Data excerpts
▬▬▬▬▬▬▬▬▬▬
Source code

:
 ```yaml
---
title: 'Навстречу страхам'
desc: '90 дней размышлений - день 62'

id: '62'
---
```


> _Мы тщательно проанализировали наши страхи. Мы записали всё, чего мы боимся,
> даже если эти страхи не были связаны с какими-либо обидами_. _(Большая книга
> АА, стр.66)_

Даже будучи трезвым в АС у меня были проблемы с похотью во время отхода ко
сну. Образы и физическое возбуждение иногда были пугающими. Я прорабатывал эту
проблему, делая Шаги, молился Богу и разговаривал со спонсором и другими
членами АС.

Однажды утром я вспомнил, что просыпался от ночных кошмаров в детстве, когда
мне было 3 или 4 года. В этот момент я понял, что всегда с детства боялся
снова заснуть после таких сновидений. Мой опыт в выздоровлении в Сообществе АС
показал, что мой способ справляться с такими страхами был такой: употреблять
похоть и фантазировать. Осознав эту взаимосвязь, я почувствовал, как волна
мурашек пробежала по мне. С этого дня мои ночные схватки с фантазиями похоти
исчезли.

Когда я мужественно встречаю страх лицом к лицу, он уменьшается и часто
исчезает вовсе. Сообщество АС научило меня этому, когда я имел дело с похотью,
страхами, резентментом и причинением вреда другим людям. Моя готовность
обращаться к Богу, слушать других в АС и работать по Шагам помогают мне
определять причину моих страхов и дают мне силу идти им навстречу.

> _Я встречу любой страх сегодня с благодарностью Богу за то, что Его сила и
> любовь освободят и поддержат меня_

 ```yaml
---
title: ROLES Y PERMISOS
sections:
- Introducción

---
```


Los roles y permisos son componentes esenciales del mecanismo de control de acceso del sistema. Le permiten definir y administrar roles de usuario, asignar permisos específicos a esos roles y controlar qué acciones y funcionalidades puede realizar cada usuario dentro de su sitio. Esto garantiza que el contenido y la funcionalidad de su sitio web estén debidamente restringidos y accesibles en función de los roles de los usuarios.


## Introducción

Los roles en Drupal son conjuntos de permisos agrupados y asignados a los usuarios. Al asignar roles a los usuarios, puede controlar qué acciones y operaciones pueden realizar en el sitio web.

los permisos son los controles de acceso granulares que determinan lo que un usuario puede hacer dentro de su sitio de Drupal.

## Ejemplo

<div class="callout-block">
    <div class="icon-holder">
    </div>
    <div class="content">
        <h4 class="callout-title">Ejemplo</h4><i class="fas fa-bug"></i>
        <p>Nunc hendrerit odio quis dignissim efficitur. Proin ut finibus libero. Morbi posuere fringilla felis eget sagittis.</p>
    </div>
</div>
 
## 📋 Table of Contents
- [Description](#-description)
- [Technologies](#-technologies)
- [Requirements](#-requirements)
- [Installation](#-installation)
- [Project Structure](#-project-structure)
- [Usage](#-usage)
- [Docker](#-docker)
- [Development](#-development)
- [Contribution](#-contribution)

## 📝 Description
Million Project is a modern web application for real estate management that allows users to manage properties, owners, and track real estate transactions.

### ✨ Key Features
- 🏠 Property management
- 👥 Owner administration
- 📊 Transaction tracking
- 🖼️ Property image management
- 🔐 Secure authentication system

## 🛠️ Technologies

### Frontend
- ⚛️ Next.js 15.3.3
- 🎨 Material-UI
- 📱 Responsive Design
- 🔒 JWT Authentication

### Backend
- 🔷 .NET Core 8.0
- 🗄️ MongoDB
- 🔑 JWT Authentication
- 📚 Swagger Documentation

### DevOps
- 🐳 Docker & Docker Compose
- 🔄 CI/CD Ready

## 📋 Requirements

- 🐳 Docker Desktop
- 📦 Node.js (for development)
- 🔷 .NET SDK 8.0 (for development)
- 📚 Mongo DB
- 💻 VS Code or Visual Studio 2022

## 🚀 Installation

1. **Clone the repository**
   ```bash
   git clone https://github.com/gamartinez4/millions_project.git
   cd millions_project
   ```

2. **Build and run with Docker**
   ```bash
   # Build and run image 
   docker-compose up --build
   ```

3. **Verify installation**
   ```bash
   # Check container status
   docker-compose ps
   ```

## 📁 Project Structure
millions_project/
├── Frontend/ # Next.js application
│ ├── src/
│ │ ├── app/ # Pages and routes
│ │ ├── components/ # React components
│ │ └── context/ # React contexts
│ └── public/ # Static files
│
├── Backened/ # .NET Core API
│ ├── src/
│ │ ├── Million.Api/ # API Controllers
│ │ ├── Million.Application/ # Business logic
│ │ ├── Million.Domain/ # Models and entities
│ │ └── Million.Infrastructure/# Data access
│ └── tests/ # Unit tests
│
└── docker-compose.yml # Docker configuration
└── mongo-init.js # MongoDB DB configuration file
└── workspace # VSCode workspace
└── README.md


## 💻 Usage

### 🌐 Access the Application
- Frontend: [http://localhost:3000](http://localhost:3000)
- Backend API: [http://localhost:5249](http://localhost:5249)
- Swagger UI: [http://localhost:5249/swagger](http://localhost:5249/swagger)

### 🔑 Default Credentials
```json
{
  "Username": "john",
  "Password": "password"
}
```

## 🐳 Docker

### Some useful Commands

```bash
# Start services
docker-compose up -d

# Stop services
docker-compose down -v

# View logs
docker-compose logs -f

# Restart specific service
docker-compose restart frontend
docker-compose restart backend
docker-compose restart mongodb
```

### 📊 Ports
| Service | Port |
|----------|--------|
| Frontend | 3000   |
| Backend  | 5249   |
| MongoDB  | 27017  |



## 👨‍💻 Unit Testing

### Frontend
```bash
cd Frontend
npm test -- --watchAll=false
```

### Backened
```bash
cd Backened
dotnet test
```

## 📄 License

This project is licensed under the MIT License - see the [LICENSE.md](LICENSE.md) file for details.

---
▬▬▬▬▬▬▬▬▬▬
__Problem to work on__: Provide the count of lines in the records above that hold the word "License", with no other text.

__Written answer__: 2